═══ Record set

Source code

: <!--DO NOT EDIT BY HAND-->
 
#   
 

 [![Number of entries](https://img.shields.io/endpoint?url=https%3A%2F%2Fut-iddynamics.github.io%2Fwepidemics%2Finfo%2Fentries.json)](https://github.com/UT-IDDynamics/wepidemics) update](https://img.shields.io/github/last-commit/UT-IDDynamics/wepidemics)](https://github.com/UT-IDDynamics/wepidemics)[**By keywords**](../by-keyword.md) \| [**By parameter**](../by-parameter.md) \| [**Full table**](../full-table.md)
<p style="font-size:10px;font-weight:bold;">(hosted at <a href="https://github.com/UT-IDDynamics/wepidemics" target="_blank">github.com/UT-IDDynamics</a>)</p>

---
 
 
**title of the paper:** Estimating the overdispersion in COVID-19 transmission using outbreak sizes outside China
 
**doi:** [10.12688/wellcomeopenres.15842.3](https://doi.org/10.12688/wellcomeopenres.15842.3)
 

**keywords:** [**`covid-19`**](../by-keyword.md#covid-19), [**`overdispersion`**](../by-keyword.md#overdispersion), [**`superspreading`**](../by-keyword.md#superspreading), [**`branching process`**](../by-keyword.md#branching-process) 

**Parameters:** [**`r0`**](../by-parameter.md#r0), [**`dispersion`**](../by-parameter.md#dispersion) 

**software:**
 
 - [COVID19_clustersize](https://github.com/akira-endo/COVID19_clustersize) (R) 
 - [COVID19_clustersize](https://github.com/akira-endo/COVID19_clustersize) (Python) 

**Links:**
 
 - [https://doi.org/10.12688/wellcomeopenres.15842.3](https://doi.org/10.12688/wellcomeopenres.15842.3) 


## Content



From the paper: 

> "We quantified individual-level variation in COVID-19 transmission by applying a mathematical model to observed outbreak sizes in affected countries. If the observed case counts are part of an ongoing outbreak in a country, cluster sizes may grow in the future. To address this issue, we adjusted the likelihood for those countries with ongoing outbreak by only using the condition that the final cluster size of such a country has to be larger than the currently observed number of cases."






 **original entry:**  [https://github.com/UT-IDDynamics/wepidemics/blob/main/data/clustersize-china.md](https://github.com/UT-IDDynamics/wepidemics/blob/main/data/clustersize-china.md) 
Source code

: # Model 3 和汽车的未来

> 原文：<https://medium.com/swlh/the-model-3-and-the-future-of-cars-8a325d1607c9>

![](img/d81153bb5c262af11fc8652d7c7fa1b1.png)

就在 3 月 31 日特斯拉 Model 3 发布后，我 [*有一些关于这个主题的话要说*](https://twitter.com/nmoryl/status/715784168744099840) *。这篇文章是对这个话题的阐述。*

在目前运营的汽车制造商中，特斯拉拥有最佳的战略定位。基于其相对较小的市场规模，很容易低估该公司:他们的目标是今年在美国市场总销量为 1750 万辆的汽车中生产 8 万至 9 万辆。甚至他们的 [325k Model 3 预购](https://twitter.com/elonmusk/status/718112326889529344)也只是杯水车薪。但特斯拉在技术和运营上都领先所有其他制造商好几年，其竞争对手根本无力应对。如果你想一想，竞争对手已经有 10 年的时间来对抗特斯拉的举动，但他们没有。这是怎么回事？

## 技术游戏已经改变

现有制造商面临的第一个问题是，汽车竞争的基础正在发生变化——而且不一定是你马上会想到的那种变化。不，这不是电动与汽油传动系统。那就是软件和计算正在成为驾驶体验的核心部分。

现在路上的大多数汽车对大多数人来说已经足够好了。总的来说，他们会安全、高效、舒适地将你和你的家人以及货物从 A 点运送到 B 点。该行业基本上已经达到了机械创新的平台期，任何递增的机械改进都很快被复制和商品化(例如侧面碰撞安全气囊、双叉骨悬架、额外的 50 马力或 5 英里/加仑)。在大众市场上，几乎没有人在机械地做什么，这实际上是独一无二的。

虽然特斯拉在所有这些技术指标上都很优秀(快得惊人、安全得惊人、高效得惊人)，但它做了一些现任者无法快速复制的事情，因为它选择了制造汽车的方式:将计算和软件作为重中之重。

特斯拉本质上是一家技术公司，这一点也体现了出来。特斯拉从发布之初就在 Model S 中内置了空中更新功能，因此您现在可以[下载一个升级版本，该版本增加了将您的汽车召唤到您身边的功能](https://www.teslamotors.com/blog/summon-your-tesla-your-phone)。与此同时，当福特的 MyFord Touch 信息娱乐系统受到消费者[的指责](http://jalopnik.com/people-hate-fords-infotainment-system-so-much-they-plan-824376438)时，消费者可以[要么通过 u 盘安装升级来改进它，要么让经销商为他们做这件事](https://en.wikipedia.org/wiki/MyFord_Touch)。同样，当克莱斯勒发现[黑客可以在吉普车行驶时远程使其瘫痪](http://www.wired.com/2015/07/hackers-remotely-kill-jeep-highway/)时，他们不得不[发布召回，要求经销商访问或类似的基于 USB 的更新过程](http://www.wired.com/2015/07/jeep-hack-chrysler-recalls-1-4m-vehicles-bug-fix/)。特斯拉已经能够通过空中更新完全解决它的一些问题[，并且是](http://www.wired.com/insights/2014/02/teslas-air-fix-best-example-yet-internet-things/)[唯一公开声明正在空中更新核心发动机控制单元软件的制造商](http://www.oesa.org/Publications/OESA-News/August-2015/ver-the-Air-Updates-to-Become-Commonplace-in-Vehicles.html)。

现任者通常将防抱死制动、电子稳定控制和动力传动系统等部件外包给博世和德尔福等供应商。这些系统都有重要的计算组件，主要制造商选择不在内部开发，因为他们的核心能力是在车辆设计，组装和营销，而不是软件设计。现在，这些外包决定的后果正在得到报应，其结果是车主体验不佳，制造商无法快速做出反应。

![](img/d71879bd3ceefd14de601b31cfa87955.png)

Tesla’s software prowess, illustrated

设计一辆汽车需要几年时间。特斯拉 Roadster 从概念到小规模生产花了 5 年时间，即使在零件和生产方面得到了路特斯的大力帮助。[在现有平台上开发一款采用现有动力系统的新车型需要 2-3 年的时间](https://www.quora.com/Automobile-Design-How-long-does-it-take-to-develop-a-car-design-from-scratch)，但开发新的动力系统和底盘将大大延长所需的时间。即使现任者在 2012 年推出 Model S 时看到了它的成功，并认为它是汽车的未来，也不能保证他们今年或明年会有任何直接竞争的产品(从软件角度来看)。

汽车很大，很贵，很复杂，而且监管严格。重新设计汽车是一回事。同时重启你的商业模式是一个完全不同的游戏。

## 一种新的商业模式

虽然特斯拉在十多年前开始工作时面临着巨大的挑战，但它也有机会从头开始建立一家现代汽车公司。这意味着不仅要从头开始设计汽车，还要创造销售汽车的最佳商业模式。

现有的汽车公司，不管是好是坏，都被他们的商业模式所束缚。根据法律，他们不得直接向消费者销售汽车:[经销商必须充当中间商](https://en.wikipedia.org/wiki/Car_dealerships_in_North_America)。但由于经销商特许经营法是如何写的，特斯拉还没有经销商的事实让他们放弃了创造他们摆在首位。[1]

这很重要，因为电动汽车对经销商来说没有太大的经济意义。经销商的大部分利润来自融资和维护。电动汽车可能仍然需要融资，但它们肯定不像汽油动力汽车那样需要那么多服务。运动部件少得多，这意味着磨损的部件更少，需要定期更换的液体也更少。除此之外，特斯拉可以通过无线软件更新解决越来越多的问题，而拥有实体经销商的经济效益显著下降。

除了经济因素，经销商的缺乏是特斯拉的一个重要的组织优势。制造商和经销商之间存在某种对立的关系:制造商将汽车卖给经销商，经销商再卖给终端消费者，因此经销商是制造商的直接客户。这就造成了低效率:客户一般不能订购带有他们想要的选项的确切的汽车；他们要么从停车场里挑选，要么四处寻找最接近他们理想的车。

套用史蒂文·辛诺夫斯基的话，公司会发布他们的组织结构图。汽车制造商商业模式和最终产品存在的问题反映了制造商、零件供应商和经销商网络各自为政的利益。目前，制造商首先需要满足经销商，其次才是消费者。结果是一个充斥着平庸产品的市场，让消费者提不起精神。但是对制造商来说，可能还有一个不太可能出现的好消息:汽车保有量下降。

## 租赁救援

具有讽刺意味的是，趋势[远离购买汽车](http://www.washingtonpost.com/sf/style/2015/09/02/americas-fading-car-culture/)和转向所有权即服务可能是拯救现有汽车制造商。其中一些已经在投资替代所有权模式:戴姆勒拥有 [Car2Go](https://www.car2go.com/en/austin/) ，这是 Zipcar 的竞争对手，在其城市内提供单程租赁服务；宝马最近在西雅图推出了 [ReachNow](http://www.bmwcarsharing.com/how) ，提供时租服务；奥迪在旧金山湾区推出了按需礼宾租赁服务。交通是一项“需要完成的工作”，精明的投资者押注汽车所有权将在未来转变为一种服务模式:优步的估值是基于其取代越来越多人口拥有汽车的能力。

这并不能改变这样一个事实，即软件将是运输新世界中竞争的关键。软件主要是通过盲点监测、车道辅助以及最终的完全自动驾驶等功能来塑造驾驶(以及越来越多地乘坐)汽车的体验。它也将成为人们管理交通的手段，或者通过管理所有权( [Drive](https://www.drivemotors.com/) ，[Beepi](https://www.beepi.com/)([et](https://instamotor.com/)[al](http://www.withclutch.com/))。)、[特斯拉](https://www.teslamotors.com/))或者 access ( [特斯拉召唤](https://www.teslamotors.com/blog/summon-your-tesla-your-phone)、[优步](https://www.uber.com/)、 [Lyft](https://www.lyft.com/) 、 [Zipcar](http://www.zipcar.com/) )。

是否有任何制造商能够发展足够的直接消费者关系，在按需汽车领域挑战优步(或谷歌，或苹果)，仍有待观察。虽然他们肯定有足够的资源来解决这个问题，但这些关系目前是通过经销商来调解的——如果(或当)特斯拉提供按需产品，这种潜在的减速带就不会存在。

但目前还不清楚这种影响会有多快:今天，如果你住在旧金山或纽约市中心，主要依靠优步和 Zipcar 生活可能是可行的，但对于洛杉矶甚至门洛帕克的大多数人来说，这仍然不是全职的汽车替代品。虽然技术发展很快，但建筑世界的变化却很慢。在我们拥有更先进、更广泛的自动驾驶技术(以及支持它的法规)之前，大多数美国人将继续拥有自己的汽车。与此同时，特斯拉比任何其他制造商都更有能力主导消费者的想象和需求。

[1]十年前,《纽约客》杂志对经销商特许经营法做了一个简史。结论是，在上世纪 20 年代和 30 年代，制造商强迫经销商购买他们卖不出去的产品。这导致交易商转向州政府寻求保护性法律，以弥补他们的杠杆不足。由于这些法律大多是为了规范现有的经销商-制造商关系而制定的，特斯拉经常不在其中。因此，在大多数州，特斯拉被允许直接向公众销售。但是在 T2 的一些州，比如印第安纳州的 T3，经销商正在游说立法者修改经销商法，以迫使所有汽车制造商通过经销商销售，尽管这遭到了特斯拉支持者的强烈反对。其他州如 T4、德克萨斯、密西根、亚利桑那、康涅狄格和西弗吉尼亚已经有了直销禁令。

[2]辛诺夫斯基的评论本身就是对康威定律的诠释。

══════

• _Problem description_
Search the data for "wepidemics". Copy every line that has it.

• _Worked solution_
 [![Number of entries](https://img.shields.io/endpoint?url=https%3A%2F%2Fut-iddynamics.github.io%2Fwepidemics%2Finfo%2Fentries.json)](https://github.com/UT-IDDynamics/wepidemics) update](https://img.shields.io/github/last-commit/UT-IDDynamics/wepidemics)](https://github.com/UT-IDDynamics/wepidemics)[**By keywords**](../by-keyword.md) \| [**By parameter**](../by-parameter.md) \| [**Full table**](../full-table.md)
<p style="font-size:10px;font-weight:bold;">(hosted at <a href="https://github.com/UT-IDDynamics/wepidemics" target="_blank">github.com/UT-IDDynamics</a>)</p>
 **original entry:**  [https://github.com/UT-IDDynamics/wepidemics/blob/main/data/clustersize-china.md](https://github.com/UT-IDDynamics/wepidemics/blob/main/data/clustersize-china.md) 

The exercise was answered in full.